No dia 18 de março, uma paciente de 64 anos morreu no Rio de Janeiro após complicações ligadas ao caso de transplante de órgãos contaminados com HIV, que é investigado desde 2024. A morte traz de volta à discussão um dos maiores problemas recentes da saúde no estado.
O caso foi descoberto após pacientes terem recebido órgãos transplantados infectados com HIV. A falha aconteceu em exames laboratoriais que tinham a função de assegurar a segurança dos materiais.

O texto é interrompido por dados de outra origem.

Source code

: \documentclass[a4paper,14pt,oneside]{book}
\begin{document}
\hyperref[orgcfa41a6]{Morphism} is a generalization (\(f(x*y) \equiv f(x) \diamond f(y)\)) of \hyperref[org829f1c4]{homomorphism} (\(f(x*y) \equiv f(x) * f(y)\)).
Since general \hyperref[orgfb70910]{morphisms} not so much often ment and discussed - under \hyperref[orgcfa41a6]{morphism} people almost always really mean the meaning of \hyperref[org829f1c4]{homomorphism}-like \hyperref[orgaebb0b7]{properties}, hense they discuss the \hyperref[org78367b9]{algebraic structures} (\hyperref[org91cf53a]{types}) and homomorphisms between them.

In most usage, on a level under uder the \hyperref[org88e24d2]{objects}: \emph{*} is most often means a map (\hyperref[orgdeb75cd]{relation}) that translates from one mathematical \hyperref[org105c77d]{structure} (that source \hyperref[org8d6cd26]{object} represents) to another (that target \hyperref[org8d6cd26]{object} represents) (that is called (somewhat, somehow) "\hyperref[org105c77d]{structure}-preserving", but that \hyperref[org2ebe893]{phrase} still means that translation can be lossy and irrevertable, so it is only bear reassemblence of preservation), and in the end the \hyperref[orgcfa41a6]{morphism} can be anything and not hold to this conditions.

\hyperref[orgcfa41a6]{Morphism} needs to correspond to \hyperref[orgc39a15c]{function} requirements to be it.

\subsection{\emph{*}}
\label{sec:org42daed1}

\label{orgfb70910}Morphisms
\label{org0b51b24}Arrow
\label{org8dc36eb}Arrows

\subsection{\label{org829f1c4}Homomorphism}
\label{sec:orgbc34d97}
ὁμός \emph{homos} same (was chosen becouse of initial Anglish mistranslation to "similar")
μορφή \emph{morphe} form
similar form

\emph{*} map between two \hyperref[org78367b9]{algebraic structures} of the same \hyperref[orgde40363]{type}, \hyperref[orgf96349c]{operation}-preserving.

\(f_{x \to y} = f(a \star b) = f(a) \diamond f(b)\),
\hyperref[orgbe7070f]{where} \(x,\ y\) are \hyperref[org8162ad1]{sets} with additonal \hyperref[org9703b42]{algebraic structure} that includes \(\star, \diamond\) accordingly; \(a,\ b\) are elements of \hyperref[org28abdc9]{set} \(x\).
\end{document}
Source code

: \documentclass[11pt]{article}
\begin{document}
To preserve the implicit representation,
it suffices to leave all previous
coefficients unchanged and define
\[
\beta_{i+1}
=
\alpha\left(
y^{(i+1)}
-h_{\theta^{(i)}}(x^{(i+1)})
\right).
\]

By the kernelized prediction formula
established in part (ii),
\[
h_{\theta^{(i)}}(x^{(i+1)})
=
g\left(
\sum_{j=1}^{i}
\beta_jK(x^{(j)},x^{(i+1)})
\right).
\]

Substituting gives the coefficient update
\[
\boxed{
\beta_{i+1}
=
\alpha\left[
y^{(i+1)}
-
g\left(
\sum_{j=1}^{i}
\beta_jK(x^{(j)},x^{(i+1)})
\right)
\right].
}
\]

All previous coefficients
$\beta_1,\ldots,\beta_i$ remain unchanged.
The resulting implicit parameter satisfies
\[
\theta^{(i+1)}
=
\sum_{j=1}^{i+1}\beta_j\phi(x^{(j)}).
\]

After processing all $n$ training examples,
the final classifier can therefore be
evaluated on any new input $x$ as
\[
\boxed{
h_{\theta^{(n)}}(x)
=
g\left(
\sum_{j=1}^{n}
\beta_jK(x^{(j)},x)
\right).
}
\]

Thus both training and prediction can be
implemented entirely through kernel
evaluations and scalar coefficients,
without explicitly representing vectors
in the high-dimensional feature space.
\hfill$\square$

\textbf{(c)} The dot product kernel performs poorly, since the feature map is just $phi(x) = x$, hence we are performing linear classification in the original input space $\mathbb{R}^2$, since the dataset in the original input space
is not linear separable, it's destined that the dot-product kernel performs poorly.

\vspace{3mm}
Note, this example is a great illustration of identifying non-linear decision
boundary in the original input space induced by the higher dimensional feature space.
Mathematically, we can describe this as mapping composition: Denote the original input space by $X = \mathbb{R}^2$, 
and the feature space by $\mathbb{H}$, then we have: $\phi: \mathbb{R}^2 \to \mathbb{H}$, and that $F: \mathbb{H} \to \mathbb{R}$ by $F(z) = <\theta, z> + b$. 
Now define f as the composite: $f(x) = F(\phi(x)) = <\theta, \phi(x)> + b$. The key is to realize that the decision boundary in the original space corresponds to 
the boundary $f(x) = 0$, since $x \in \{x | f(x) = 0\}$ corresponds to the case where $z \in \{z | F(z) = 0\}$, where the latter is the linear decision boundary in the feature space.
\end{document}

De acordo com as investigações, testes apresentados como negativos depois foram considerados falsos, o que levantou suspeitas de negligência grave. O episódio chamou a atenção de autoridades de saúde e órgãos de controle.
A paciente que morreu tinha 64 anos e era acompanhada pela Secretaria de Estado de Saúde do Rio de Janeiro (SES-RJ) desde que o caso foi revelado, em outubro de 2024. Ela recebeu atendimento especializado depois da infecção.
A morte ocorreu durante uma internação em uma unidade de referência. A causa exata ainda está sendo investigada, conforme informou o governo estadual.
A contaminação está relacionada a exames feitos pelo Laboratório PCS Saleme, que foi contratado sem licitação pela Fundação Saúde. As apurações mostram falhas em protocolos obrigatórios de testagem.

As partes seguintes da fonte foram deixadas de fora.